I think I can make a pretty strong case for "Yudkowsky's FOOM is very unlikely, Christiano's Whimper is almost certain to take more than 50 years to result in human extinction." But if "a human wipes out humanity using a process that touched AI" counts then there's no way I can argue the risk is <1%.

@FaulSname You think there is a greater than 1% chance that humans will go extinct within 50 years?

@Snarflak depends on the particulars of how real e.g. nuclear winter is, speed of advancement in spaceflight, and how long it takes the last groups of humans to die out in a collapse of civilization scenario. But I don't see getting a number very far under 1% even without AI in the mix. I think the risk of just a full-scale nuclear exchange in the next 50 years is at least 10%, and extinction seems plausible as a worst-90th-percentile outcome there.

@FaulSname That seems really out of touch with reality to me.

@Snarflak which part?

@FaulSname If it's primarily human-driven and the AI just helped a bit, that doesn't count. e.g. using AI to write documentation of nuclear weapon design, and maybe to design improved missiles which humans then decide to launch, doesn't count.

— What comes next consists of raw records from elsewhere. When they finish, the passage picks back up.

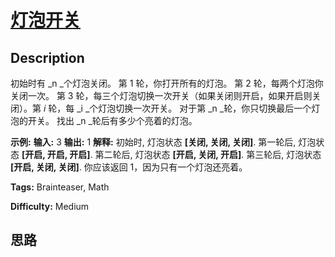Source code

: # [灯泡开关][title]

## Description

初始时有  _n  _个灯泡关闭。 第 1 轮，你打开所有的灯泡。 第 2 轮，每两个灯泡你关闭一次。 第 3
轮，每三个灯泡切换一次开关（如果关闭则开启，如果开启则关闭）。第  _i_ 轮，每  _i  _个灯泡切换一次开关。 对于第  _n
_轮，你只切换最后一个灯泡的开关。 找出  _n  _轮后有多少个亮着的灯泡。

**示例:**
            **输入:** 3    **输出:** 1     **解释:**     初始时, 灯泡状态 **[关闭, 关闭, 关闭]**.    第一轮后, 灯泡状态 **[开启, 开启, 开启]**.    第二轮后, 灯泡状态 **[开启, 关闭, 开启]**.    第三轮后, 灯泡状态 **[开启, 关闭, 关闭]**.         你应该返回 1，因为只有一个灯泡还亮着。    


**Tags:** Brainteaser, Math

**Difficulty:** Medium

## 思路

[title]: https://leetcode-cn.com/problems/bulb-switcher

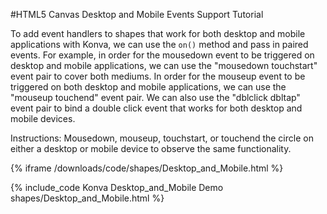 
#HTML5 Canvas Desktop and Mobile Events Support Tutorial

To add event handlers to shapes that work for both desktop and mobile applications with Konva, we can use the `on()` method and pass in paired events.
For example, in order for the mousedown event to be triggered on desktop and mobile applications, we can use the "mousedown touchstart" event pair to cover both mediums.
In order for the mouseup event to be triggered on both desktop and mobile applications, we can use the "mouseup touchend" event pair.
We can also use the "dblclick dbltap" event pair to bind a double click event that works for both desktop and mobile devices.

Instructions: Mousedown, mouseup, touchstart, or touchend the circle on either a desktop or mobile device to observe the same functionality.

{% iframe /downloads/code/shapes/Desktop_and_Mobile.html %}

{% include_code Konva Desktop_and_Mobile Demo shapes/Desktop_and_Mobile.html %}
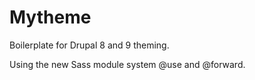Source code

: # Mytheme

Boilerplate for Drupal 8 and 9 theming.

Using the new Sass module system @use and @forward.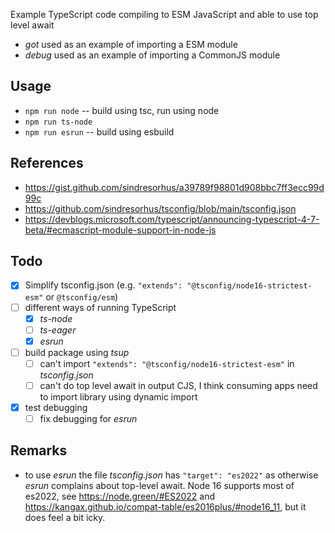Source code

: Example TypeScript code compiling to ESM JavaScript and able to use top level await

- _got_ used as an example of importing a ESM module
- _debug_ used as an example of importing a CommonJS module

## Usage

- `npm run node` -- build using tsc, run using node
- `npm run ts-node`
- `npm run esrun` -- build using esbuild

## References

- https://gist.github.com/sindresorhus/a39789f98801d908bbc7ff3ecc99d99c
- https://github.com/sindresorhus/tsconfig/blob/main/tsconfig.json
- https://devblogs.microsoft.com/typescript/announcing-typescript-4-7-beta/#ecmascript-module-support-in-node-js

## Todo

- [x] Simplify tsconfig.json (e.g. `"extends": "@tsconfig/node16-strictest-esm"` or `@tsconfig/esm`)
- [ ] different ways of running TypeScript
  - [x] _ts-node_
  - [ ] _ts-eager_
  - [x] _esrun_
- [ ] build package using _tsup_
  - [ ] can't import `"extends": "@tsconfig/node16-strictest-esm"` in _tsconfig.json_
  - [ ] can't do top level await in output CJS, I think consuming apps need to import library using dynamic import
- [x] test debugging
  - [ ] fix debugging for _esrun_

## Remarks

- to use _esrun_ the file _tsconfig.json_ has `"target": "es2022"` as otherwise _esrun_ complains about top-level await. Node 16 supports most of es2022, see https://node.green/#ES2022 and https://kangax.github.io/compat-table/es2016plus/#node16_11, but it does feel a bit icky.
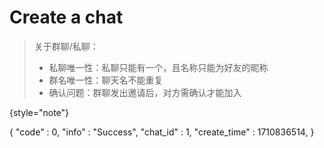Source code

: # Create a chat

> 关于群聊/私聊：
> 
> - 私聊唯一性：私聊只能有一个，且名称只能为好友的昵称
> - 群名唯一性：聊天名不能重复
> - 确认问题：群聊发出邀请后，对方需确认才能加入
>
{style="note"}

<api-endpoint openapi-path="../cotalk.yaml" endpoint="/api/chat/" method="post">

<response type="200">

<sample>
{
    "code" : 0,
    "info" : "Success",
    "chat_id" : 1,
    "create_time" : 1710836514,
}
</sample>

</response>

</api-endpoint>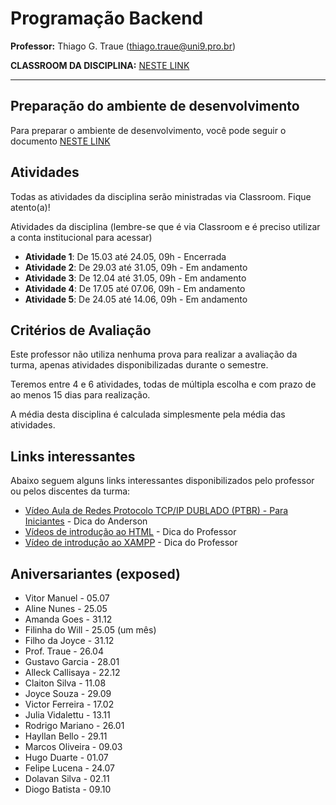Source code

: # Programação Backend

**Professor:** Thiago G. Traue (thiago.traue@uni9.pro.br)

**CLASSROOM DA DISCIPLINA:** [NESTE LINK](https://classroom.google.com/c/NDY1OTg2MzY1MTU0?cjc=7vt44ev)

---

## Preparação do ambiente de desenvolvimento

Para preparar o ambiente de desenvolvimento, você pode seguir o documento [NESTE LINK](https://docs.google.com/document/d/1MuIPfxMHEaPD1TfmITMlK0Co7eYWwvQ6uEHKuny7SAc/edit?usp=sharing)

## Atividades

Todas as atividades da disciplina serão ministradas via Classroom. Fique atento(a)!

Atividades da disciplina (lembre-se que é via Classroom e é preciso utilizar a conta institucional para acessar)

- **Atividade 1**: De 15.03 até 24.05, 09h - Encerrada
- **Atividade 2**: De 29.03 até 31.05, 09h - Em andamento
- **Atividade 3**: De 12.04 até 31.05, 09h - Em andamento
- **Atividade 4**: De 17.05 até 07.06, 09h - Em andamento
- **Atividade 5**: De 24.05 até 14.06, 09h - Em andamento

## Critérios de Avaliação

Este professor não utiliza nenhuma prova para realizar a avaliação da turma, apenas atividades disponibilizadas durante o semestre. 

Teremos entre 4 e 6 atividades, todas de múltipla escolha e com prazo de ao menos 15 dias para realização.

A média desta disciplina é calculada simplesmente pela média das atividades.

## Links interessantes

Abaixo seguem alguns links interessantes disponibilizados pelo professor ou pelos discentes da turma:

- [Vídeo Aula de Redes Protocolo TCP/IP DUBLADO (PTBR) - Para Iniciantes](https://www.youtube.com/watch?v=aclH6Wf4f44) - Dica do Anderson
- [Vídeos de introdução ao HTML](https://www.youtube.com/watch?v=1LJGQb_pn6k) - Dica do Professor
- [Vídeo de introdução ao XAMPP](https://www.youtube.com/watch?v=L-0prC44hbY) - Dica do Professor

## Aniversariantes (exposed)

- Vitor Manuel - 05.07
- Aline Nunes - 25.05
- Amanda Goes - 31.12
- Filinha do Will - 25.05 (um mês)
- Filho da Joyce - 31.12
- Prof. Traue - 26.04
- Gustavo Garcia - 28.01
- Alleck Callisaya - 22.12
- Claiton Silva - 11.08
- Joyce Souza - 29.09
- Victor Ferreira - 17.02
- Julia Vidalettu - 13.11
- Rodrigo Mariano - 26.01
- Hayllan Bello - 29.11
- Marcos Oliveira - 09.03
- Hugo Duarte - 01.07
- Felipe Lucena - 24.07
- Dolavan Silva - 02.11
- Diogo Batista - 09.10
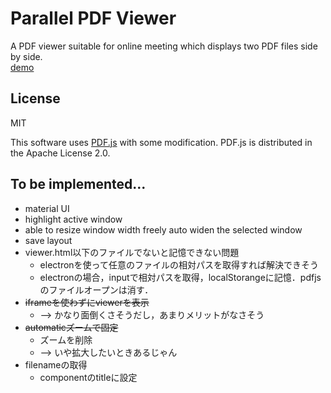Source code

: # Parallel PDF Viewer 
A PDF viewer suitable for online meeting which displays two PDF files side by side.
\
[demo](https://schifzt.github.io/parallel-pdf-viewer/src/index.html)

<!-- ## References
+  [Gallery of user projects and modifications]https://github.com/mozilla/pdf.js/wiki/Gallery-of-user-projects-and-modifications
+  [Draftable](https://draftable.com/)
+  [Side View](https://addons.mozilla.org/en-US/firefox/addon/side-view/)
-->

## License 
MIT

This software uses [PDF.js](https://github.com/mozilla/pdf.js) with some modification.
PDF.js is distributed in the Apache License 2.0.

## To be implemented...
+ material UI
+ highlight active window
+ able to resize window width freely
  auto widen the selected window
+ save layout
+ viewer.html以下のファイルでないと記憶できない問題
    + electronを使って任意のファイルの相対パスを取得すれば解決できそう
    + electronの場合，inputで相対パスを取得，localStorangeに記憶．pdfjsのファイルオープンは消す．
+ ~~iframeを使わずにviewerを表示~~
    + --> かなり面倒くさそうだし，あまりメリットがなさそう
+ ~~automaticズームで固定~~
    + ズームを削除
    + --> いや拡大したいときあるじゃん
+ filenameの取得
    + componentのtitleに設定
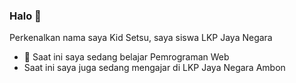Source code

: ### Halo 👋

Perkenalkan nama saya Kid Setsu, saya siswa LKP Jaya Negara

- 🌱 Saat ini saya sedang belajar Pemrograman Web
- Saat ini saya juga sedang mengajar di LKP Jaya Negara Ambon
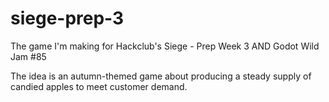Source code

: # siege-prep-3
The game I'm making for Hackclub's Siege - Prep Week 3 AND Godot Wild Jam #85

The idea is an autumn-themed game about producing a steady supply of candied apples to meet customer demand.
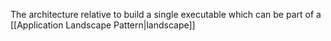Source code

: The architecture relative to build a single executable which can be part of a [[Application Landscape Pattern|landscape]]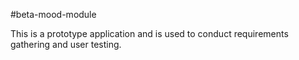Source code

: #beta-mood-module

This is a prototype application and is used to conduct requirements gathering and user testing.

The extinction has to be primarily done by the AI, in a way that humanity would not have done themselves.

@MartinRandall Doesn't this one give their estimate as "roughly 1%"?

predicted YES

@IsaacKing sure, but 1% total is <1% in 50 years, especially with the approach they are arguing for where there is never a provably safe time.

Alright, just read this. The authors definitely do a better job of avoiding blatant errors than most.

I don't think this really qualifies as an argument for the proposition that risk is <1% though. For example they frame jailbreaks as a positive, because the user is able to "control" the AI better than the company did. If this trend continues until superintelligence, some internet troll could simply jailbreak GPT-6 to provide the code to a paperclipper.

This an amazing line though.

People will look at you funny if you say that you’re studying methods of better controlling humans. As a result, human control researchers have to refer to themselves with euphemisms such as “marketing strategist” or “political consultants,”

predicted YES

@IsaacKing I think your "Internet troll" argument is a possible counter argument, but you can't reasonably expect a single paper to discuss every possible counter argument.